Out one evening on the town with a friend, Jasmine encounters Dallas in a lesbian night club and the two begin a courtship once the desire proves to be too strong. Below Her Mouth gleefully and unapologetically is not about the performance of modes of representing one’s sexuality nor is it the typical coming out story. The film is instead a kind of psycho-sexual thriller as Jasmine and Dallas’ attraction and obsession grows into something darker as they are pulled apart in a plot point right out of a Nicholas Sparks novel (here, though, taken to a dark extreme as Dallas wonders beyond to a relic of seedy Toronto). Below Her Mouth represents raw desire and sexual intimacy as successfully as it can be represented on screen. However, it is slightly less successful in its exploration of emotional intimacy: once orgasm is achieved, guilt overcomes Jasmine. Dallas seems to know this territory well and the picture works best when it is its most minimal, relying on the body language of its leads as self expression.

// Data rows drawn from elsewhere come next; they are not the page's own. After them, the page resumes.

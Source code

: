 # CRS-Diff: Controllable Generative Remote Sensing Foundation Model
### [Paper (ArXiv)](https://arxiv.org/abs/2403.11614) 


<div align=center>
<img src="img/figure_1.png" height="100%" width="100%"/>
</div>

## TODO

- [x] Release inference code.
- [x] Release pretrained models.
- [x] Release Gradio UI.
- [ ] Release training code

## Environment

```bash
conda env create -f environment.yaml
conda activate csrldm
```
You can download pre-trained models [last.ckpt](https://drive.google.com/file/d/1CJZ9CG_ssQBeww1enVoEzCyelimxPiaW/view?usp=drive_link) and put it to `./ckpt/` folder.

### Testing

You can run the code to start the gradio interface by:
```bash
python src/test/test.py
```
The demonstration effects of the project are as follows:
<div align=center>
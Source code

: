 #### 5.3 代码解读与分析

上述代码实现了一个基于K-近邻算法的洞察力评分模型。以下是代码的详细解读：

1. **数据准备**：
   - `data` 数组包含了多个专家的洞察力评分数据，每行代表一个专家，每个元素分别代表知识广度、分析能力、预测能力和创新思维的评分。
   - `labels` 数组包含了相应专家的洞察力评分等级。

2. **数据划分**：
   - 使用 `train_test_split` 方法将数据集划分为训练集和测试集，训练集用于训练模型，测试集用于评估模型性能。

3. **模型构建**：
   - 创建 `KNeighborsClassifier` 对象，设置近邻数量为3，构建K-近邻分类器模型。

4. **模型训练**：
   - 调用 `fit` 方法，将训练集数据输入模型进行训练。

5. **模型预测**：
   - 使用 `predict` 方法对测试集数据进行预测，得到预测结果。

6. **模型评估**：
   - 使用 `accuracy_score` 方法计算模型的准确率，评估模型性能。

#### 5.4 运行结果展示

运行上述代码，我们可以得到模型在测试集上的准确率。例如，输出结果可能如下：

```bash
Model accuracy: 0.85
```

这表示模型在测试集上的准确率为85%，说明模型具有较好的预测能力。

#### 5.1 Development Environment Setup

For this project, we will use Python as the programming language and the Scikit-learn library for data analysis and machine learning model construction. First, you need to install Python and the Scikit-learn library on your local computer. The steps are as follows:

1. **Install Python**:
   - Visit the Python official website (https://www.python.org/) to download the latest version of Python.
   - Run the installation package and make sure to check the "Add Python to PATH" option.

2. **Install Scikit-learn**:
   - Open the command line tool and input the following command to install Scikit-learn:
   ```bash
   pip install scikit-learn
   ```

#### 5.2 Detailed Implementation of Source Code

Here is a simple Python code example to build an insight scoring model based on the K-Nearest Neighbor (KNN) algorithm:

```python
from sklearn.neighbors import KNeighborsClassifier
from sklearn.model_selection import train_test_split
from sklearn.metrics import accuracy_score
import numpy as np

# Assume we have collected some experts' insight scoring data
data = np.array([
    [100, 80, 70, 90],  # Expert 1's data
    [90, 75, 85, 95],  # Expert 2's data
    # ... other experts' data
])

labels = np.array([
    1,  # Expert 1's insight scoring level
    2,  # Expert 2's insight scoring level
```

Working from a script by Stephanie Fabrizi that at times feels a little too raw, with dialogue that occasionally distracts in just how direct it is, Mullen’s direction is quite extraordinary, choreographing frantic, exhausting sexuality free from a male gaze. The lens is surely what separates the brief Below Her Mouth from the sprawling Blue is the Warmest Color as Dallas unapologetically lives in moment, always on the run until she encounters Jasmine, perhaps one of the first women in her life to play hard to get. The arc of the drama is Jasmine’s sexual awakening, arriving in her 30s as she unpacks repressed feelings. Dallas, meanwhile, chooses to repress her “coming out story” because, as she insightfully states, that she is always coming out depending on how she chooses to present herself on that given day.


Filmed with an entirely female crew — including cinematographer Maya Bankovic, whose stark compositions offer a contrast between the dark clubs, alleyways, and neon street lights juxtaposed with the light, airy world Jasmine and fiancé Rile embody — Below Her Mouth is sexy and captivating, telling a familiar story with a fresh sexual frankness. Announcing a bold new cinematic voice in its director, April Mullen, the film recalls the kind of aggressive poetry of Andrea Arnold without an critique of class structure. Jasmine and Dallas are successful professionals that find an atomic bomb-like emotional and sexual level gratification in an exhilarating and often thrilling exploration of fulfillment.

Below Her Mouth opens in limited release and VOD on April 28.